◆ RECORDS SUPPLIED:
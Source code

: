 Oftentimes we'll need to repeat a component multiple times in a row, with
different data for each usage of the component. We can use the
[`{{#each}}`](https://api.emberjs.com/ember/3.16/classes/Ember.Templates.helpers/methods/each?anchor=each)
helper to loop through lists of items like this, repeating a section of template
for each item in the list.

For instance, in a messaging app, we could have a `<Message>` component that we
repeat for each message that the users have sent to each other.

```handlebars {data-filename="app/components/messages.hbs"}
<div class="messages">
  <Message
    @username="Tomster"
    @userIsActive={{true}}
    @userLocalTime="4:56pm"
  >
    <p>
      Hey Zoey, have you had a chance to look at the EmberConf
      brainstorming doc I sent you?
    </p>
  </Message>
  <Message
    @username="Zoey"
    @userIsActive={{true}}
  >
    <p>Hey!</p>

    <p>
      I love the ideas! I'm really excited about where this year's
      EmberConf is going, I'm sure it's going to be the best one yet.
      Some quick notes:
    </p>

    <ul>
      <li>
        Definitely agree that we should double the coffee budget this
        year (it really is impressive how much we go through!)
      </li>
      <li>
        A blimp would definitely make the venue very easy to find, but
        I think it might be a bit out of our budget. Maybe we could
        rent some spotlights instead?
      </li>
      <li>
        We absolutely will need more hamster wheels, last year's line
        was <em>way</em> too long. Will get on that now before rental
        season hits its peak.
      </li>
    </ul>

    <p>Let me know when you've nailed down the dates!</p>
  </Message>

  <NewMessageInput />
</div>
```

◆ EXERCISE AIM:
Would you return all lines from the preceding listing that contain the word "really"?

◆ RESULT FOR THIS TASK:
      I love the ideas! I'm really excited about where this year's
        year (it really is impressive how much we go through!)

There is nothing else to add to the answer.